### WHAT YOU SHOULD DO
Which lines in the records below contain the word "create"? Copy each of them.

### SOURCE INFORMATION
****

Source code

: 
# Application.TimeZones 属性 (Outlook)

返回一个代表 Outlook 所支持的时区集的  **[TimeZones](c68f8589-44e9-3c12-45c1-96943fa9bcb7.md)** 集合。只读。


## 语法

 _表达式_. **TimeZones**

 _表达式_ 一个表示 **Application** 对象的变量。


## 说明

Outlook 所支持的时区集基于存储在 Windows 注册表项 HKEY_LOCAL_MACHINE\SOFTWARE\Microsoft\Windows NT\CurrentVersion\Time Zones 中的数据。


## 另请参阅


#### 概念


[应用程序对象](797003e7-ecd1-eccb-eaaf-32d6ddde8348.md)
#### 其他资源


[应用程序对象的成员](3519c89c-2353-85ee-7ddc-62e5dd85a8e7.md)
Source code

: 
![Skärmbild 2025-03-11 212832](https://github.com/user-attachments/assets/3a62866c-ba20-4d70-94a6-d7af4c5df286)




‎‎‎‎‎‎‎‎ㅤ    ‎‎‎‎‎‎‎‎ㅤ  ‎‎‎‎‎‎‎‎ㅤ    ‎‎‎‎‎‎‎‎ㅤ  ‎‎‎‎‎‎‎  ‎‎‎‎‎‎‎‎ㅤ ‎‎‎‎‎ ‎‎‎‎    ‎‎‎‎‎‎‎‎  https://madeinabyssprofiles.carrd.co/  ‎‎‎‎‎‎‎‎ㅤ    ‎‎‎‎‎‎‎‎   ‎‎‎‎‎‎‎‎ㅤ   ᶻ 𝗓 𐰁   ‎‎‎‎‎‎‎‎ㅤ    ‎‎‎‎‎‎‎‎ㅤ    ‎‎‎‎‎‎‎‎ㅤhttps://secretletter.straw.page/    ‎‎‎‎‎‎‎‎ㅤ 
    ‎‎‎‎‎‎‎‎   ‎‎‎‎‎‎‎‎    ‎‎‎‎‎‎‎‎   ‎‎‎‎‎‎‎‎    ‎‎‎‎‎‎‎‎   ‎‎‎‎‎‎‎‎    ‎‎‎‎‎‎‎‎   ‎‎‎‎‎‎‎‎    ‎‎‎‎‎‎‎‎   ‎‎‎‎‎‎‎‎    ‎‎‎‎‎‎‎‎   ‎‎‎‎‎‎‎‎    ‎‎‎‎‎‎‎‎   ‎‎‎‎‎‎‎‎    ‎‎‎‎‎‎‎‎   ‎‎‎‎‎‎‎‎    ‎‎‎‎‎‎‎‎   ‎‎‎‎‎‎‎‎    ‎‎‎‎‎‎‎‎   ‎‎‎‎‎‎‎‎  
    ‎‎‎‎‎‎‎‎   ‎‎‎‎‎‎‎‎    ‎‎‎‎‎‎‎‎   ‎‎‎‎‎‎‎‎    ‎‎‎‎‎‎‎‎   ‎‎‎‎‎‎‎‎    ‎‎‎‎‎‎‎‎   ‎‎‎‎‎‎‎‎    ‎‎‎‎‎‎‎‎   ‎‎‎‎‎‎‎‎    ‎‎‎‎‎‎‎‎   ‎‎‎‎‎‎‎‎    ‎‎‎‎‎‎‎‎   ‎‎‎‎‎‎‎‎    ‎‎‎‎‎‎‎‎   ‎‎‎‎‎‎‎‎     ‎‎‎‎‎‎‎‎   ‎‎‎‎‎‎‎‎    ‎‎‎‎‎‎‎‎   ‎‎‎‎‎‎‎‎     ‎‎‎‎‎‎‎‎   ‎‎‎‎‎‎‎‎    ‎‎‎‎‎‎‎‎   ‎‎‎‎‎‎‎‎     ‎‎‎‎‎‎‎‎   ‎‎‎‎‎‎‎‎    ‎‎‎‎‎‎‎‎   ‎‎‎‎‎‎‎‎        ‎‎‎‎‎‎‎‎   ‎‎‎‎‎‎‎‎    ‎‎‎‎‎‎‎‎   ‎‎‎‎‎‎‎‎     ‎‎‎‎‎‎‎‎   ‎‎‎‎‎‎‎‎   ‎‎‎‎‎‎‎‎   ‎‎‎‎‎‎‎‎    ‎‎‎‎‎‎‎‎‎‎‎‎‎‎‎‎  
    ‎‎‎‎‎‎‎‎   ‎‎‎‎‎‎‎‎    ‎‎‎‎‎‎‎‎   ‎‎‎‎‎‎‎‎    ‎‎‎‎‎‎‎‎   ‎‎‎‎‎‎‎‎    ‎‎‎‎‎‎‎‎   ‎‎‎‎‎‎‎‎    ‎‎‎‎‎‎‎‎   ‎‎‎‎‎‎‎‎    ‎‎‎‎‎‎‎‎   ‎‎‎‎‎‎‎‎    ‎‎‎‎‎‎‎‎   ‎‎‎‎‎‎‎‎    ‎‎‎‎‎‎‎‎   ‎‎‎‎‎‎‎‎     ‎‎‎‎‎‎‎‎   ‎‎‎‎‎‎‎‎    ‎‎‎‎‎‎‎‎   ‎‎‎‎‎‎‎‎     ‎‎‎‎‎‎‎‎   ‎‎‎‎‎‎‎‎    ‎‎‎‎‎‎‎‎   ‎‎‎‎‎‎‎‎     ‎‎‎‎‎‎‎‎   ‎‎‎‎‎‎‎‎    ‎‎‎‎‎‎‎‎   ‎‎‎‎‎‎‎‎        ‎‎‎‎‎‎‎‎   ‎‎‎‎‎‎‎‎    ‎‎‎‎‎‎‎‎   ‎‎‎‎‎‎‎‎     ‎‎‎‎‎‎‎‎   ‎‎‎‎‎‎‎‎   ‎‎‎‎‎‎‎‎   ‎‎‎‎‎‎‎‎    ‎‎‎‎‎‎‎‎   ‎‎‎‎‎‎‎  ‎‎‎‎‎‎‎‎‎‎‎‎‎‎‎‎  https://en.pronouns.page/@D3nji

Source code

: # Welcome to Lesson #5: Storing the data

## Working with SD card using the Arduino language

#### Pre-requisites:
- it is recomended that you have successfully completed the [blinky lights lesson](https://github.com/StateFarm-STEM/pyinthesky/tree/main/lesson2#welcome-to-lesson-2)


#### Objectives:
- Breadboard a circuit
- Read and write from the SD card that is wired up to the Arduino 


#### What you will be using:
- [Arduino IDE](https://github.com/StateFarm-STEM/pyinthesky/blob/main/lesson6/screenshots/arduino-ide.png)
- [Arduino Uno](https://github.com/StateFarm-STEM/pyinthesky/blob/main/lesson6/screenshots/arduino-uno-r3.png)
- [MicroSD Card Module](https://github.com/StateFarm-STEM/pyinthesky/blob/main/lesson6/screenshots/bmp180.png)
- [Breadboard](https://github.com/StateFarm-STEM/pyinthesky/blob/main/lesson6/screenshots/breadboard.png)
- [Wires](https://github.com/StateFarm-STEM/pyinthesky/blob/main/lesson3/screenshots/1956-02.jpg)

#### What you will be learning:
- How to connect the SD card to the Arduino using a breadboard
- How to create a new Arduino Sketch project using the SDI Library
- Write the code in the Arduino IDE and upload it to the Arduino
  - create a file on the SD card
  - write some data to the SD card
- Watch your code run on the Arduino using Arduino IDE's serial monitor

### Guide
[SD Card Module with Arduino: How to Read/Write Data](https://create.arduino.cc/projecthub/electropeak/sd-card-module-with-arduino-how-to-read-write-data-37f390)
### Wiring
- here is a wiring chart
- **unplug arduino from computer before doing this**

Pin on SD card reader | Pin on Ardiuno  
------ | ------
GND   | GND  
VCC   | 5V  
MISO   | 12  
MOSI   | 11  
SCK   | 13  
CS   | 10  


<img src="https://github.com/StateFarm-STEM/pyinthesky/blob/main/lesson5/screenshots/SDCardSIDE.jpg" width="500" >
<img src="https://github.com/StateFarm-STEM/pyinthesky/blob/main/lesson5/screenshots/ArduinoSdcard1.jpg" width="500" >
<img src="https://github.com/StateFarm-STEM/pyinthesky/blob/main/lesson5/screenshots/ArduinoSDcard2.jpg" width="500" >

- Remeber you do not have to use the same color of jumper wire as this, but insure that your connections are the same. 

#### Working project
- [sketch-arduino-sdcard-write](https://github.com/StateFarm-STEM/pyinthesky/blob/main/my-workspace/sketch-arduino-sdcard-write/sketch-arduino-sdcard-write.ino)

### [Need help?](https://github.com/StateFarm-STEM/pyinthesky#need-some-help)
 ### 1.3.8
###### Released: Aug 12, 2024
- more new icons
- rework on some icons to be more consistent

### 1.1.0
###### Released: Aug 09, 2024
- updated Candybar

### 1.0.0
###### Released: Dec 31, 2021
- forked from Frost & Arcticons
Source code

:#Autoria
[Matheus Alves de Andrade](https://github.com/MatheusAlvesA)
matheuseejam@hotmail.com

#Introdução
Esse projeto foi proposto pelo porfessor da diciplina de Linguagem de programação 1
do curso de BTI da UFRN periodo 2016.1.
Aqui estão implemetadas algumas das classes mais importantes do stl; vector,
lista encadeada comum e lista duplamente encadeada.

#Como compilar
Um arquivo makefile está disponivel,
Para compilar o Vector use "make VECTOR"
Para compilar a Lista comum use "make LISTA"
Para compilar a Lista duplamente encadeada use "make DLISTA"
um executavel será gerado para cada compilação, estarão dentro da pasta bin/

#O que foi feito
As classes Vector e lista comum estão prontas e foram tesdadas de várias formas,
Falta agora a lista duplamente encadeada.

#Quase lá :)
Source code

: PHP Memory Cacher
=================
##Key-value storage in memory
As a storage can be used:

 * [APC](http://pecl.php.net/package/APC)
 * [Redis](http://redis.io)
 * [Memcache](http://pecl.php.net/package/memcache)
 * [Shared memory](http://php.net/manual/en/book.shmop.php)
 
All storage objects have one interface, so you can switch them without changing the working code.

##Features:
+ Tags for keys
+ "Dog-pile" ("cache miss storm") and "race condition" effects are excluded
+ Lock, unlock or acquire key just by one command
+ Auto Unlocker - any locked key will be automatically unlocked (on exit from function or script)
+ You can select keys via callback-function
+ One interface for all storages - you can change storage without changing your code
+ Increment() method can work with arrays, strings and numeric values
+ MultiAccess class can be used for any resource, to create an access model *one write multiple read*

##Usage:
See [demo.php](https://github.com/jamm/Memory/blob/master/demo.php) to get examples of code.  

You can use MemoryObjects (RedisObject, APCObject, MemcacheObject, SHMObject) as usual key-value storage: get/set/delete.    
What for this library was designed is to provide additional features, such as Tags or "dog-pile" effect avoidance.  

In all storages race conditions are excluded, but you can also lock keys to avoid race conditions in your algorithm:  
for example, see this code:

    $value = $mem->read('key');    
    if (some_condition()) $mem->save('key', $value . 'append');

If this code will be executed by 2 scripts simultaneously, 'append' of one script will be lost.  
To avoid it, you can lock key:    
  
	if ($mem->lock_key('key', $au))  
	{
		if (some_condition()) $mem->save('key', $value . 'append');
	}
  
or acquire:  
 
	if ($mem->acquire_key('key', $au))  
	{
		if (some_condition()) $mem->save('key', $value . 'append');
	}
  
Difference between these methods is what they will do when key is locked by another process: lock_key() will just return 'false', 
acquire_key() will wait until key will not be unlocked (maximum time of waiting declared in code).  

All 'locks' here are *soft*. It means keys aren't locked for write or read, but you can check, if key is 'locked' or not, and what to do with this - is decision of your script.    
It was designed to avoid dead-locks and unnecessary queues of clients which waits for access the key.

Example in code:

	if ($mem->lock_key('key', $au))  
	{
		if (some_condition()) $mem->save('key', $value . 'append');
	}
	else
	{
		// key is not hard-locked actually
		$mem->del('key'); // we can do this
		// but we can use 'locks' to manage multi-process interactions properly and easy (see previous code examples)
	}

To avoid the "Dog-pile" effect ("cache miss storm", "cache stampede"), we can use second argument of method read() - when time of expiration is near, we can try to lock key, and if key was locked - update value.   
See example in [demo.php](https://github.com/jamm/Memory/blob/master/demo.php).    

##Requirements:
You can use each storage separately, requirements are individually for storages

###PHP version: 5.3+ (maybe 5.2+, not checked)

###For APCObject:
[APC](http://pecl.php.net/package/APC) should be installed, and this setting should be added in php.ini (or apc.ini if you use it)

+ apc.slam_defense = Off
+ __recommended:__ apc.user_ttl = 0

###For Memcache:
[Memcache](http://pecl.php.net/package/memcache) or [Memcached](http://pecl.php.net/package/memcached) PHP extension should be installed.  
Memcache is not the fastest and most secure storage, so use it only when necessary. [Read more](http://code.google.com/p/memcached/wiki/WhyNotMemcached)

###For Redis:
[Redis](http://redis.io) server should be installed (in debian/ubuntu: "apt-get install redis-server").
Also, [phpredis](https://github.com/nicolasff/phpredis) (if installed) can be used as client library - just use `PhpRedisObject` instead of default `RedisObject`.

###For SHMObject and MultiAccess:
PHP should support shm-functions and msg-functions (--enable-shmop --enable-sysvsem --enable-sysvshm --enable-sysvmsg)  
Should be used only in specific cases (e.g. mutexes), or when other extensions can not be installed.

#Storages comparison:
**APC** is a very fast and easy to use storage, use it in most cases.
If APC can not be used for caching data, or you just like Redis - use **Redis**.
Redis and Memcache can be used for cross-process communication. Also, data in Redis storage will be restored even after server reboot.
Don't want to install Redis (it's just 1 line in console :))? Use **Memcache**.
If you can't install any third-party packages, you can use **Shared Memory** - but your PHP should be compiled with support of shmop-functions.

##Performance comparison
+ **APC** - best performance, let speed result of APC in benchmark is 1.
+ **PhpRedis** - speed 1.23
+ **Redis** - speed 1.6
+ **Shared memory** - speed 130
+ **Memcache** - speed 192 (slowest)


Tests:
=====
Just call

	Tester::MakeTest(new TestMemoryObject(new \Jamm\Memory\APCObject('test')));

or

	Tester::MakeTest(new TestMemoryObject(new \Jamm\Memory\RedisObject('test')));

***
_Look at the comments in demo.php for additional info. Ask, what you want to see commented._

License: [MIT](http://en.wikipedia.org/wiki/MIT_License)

****

### YOUR RESPONSE
- How to create a new Arduino Sketch project using the SDI Library
  - create a file on the SD card
[SD Card Module with Arduino: How to Read/Write Data](https://create.arduino.cc/projecthub/electropeak/sd-card-module-with-arduino-how-to-read-write-data-37f390)
+ MultiAccess class can be used for any resource, to create an access model *one write multiple read*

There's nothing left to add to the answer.